%%
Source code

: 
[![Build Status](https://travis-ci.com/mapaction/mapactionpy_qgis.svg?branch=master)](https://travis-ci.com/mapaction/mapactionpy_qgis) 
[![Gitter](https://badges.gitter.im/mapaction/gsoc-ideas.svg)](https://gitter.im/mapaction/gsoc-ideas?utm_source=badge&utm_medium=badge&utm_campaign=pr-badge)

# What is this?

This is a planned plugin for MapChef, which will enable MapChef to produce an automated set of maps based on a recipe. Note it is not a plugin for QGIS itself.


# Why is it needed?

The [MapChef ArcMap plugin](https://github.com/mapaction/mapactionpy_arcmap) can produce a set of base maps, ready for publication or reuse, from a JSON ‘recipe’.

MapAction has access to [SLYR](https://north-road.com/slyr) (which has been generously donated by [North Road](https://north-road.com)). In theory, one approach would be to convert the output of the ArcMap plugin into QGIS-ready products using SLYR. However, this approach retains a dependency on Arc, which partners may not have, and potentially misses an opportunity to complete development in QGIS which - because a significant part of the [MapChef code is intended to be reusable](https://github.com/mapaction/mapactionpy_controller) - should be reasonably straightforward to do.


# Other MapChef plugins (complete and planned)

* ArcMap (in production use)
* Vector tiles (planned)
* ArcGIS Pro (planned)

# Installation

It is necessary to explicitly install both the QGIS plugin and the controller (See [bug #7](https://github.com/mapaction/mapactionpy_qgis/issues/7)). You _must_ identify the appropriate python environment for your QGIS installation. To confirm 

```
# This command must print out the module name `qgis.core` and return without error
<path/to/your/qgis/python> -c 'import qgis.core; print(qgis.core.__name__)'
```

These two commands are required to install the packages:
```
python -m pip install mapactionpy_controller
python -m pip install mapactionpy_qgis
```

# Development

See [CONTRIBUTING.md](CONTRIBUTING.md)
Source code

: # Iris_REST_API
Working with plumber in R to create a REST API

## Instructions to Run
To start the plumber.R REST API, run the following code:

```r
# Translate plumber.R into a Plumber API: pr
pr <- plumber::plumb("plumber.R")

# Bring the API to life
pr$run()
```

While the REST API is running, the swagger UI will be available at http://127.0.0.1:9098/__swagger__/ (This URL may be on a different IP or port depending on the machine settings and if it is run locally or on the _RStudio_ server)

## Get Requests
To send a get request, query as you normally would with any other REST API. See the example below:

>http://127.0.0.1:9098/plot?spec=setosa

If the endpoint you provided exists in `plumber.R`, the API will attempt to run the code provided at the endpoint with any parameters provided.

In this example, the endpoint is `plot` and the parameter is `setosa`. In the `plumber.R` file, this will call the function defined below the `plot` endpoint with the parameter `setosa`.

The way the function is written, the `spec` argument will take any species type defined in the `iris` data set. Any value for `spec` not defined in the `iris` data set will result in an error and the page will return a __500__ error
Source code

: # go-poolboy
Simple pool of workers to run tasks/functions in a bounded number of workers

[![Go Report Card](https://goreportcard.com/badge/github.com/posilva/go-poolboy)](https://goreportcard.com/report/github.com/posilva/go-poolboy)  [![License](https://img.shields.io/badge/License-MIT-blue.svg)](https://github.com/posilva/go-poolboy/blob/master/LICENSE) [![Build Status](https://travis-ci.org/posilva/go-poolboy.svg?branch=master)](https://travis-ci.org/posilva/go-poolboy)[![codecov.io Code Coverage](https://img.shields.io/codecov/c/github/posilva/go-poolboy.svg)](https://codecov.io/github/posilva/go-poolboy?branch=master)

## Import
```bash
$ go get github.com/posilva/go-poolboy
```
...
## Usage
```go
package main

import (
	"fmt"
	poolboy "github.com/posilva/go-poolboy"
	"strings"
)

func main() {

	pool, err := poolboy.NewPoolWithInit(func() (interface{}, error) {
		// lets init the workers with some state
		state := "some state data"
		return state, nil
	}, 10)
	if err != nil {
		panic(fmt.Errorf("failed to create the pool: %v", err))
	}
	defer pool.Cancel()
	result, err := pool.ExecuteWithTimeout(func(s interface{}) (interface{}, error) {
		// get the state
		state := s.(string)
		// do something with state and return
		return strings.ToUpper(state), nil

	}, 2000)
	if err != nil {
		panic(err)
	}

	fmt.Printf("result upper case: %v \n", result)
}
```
%%
The answer must be a single number: the count of lines in the data that include the word "panic".

2